Forecast shows that the Philippines in particular should expect an almost 56% increase in airline passengers in a span of eight years. By 2027, the country’s airport infrastructure should be able to accommodate around 88.3 million annual passengers.

“The imminent increase in demand for air travel in the coming years accentuates the urgent need to ramp-up investments in the air transport sector. However, the Philippines’ air transport sector is beset with issues and challenges that are acting as barriers to growth,” according to the paper written by Kris Francisco and Valerie Lim.

These barriers, the authors note, center mainly on four issues: capacity, technical capability, quality, and institutional environment.

Capacity constraints have led to congestion at the Ninoy Aquino International Airport (NAIA), the country’s premiere airport, because the current capacity is unable to adjust to the increasing demand from air travelers and aircraft.

Congestion at the airports is also linked to their weak technical capability, as many of the provincial airports have no night-rating facilities and suffer from inadequacies such as air traffic management issues, vectors and delays, lack of radar, nonstandard air traffic control procedures, poor en-route communications, and safety concerns for ground operations.

The report also decries the huge gap in the quality of the country’s airport system compared to those of its neighboring countries. Comparative statistics indicate that the Philippines has one of the lowest scores in aviation infrastructure, based on indicators such as flight availability and the quality of hard infrastructure utilized in domestic and international flights.

More importantly, the institutional environment for air transport, like that for other transport sectors in the Philippines, is “in need of an overhaul,” states the report. Studies have pushed for coherence and convergence among government agencies responsible for airport development and their implementation, and suggest the separation of the regulatory and developmental functions of agencies in the sector.

During a discussion of the study findings in a recent forum, transport and logistics governance expert Dr.

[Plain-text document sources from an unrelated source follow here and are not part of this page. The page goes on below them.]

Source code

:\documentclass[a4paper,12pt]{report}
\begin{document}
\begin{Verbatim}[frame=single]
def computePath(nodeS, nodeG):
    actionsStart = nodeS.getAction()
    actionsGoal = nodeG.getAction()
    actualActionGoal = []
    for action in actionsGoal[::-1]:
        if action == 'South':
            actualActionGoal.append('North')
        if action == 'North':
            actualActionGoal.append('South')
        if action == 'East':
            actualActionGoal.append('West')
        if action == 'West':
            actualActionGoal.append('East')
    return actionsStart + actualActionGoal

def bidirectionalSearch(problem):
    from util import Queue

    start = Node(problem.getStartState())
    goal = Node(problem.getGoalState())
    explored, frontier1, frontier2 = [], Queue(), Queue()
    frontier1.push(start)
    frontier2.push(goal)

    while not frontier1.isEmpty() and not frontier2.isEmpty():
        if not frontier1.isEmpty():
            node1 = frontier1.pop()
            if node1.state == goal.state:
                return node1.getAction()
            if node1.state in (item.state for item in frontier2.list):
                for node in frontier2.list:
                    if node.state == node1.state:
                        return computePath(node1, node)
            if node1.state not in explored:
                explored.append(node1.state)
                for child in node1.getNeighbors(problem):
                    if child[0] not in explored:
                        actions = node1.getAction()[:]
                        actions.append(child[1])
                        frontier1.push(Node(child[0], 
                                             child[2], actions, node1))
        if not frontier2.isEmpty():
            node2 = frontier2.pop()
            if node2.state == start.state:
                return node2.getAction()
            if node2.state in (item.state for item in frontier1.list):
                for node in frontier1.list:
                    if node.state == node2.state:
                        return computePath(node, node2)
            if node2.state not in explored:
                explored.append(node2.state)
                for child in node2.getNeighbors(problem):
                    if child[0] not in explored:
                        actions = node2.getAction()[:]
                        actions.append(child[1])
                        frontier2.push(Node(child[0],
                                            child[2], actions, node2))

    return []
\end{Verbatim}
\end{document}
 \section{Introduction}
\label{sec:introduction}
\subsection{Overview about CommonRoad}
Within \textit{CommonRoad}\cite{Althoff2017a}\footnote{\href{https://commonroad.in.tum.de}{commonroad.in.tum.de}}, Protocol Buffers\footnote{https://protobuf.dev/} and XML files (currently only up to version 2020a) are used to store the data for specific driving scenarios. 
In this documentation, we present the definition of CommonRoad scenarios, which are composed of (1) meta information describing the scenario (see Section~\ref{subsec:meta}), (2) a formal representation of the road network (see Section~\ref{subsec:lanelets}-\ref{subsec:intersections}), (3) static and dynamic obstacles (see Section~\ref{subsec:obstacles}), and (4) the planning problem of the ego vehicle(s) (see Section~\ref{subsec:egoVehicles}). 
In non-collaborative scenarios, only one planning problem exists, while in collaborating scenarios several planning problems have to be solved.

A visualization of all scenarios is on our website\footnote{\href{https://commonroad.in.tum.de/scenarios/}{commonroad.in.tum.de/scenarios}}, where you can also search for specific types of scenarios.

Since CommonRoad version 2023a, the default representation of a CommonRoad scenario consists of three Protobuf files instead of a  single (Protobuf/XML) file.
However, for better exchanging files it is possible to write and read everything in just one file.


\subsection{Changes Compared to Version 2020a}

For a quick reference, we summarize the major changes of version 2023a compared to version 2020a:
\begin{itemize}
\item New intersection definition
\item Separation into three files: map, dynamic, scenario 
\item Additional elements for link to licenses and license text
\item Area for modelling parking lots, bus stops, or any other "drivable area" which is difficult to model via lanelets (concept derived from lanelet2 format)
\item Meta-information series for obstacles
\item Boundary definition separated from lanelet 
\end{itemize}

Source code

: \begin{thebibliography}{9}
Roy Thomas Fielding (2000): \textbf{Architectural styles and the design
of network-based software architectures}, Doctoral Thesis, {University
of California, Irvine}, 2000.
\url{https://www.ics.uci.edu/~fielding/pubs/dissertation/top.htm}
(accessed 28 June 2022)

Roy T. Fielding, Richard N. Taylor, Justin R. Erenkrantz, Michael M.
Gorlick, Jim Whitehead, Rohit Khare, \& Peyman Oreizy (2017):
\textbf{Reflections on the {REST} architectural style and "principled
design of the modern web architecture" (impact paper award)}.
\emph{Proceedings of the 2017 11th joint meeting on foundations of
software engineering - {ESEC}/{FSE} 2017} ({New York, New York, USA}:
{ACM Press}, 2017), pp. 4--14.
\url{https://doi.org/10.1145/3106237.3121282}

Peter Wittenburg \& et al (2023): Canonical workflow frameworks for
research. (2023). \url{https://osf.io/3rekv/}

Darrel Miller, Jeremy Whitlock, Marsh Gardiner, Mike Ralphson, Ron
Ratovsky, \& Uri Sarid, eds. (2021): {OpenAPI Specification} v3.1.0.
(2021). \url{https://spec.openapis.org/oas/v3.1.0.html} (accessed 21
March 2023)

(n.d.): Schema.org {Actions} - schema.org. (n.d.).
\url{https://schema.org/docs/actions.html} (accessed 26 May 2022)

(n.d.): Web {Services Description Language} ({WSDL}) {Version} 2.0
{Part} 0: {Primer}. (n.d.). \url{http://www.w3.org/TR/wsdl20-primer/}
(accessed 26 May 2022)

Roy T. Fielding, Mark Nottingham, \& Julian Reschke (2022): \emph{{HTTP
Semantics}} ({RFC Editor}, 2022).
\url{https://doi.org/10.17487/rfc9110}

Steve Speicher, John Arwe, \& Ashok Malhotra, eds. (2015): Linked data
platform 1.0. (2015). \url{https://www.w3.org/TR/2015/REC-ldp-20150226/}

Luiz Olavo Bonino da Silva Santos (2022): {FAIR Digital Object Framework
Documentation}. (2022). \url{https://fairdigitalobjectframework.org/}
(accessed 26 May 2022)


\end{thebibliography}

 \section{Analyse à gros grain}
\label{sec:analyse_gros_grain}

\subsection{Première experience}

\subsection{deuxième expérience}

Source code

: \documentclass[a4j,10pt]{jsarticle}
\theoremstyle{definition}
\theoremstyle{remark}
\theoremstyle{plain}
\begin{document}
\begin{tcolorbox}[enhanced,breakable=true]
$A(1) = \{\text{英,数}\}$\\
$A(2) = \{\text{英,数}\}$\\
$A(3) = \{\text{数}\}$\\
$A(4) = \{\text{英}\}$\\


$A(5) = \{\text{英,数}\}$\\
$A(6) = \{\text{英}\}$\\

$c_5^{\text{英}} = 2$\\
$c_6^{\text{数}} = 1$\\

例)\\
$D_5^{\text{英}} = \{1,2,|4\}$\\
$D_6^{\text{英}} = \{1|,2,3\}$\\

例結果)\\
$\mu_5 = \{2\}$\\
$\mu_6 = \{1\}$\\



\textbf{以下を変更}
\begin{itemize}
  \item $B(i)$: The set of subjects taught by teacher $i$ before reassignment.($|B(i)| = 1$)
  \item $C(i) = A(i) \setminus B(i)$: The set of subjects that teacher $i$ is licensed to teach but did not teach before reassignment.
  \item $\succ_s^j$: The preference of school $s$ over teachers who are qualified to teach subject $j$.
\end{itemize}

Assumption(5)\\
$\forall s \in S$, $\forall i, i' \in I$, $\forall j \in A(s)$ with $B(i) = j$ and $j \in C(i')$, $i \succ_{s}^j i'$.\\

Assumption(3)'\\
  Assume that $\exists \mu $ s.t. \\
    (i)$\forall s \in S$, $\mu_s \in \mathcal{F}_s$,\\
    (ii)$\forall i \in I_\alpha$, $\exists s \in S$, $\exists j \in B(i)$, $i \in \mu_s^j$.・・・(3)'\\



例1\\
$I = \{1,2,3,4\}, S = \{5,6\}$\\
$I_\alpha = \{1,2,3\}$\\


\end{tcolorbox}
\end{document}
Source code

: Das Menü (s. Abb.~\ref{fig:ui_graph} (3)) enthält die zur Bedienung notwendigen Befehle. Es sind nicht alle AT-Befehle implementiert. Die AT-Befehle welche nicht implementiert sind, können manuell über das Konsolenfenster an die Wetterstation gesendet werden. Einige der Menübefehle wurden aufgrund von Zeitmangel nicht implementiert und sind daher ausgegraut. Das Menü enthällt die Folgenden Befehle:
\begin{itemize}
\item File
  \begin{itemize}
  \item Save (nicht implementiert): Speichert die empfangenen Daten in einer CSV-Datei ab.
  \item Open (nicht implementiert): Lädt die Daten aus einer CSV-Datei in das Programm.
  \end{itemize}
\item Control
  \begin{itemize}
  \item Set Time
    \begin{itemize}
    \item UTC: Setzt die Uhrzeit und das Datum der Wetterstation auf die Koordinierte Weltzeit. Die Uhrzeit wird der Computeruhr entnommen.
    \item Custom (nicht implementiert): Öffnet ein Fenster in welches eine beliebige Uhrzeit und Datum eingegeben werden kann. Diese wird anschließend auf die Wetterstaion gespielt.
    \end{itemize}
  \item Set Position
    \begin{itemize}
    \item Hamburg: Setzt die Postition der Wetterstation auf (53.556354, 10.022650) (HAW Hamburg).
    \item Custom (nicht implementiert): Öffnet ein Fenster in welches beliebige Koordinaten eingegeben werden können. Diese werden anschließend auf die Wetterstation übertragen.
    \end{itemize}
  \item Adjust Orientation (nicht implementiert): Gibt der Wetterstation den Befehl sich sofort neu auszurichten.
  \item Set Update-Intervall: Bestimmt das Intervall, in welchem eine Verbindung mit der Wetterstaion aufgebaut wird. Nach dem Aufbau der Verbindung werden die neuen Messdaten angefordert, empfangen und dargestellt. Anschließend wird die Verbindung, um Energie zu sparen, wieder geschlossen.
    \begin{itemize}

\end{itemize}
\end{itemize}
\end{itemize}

Henry Basilio agreed that it was high time the state resolved the dual mandates of transport agencies to act as both regulator and operator, a situation that was blurring the lines “in terms of clarity of direction.”

He pointed out that it was problematic that government-owned and controlled corporations (GOCCs), including the Civil Aviation Authority of the Philippines (CAAP), Manila International Airport Authority, and the Philippine Ports Authority (PPA), are mandated to generate revenue to support national development.

While stressing that GOCCs as public enterprises need to turn in a profit, it should not be at the expense of social development, the agencies’ primary mandate, Basilio said.

He noted that the Philippine Development Plan (PDP) 2017-2022 already recognizes this conflict in interest in the dual functions of CAAP and PPA and points to the need to address this duality.

Part of the recommendation of the PDP reads: “The separation of the regulatory and operational functions of port authorities and the subsequent establishment of a single entity for port regulations may increase the efficiency and competitiveness of ports by allowing inter-port competition and encouraging more private sector participation.”

Basilio also observed that 70% of air cargoes “are carried in the bellies of commercial planes, so the more we address the congestion in our airport infrastructure, the better it will be not only for tourism but also for the air cargo sector.”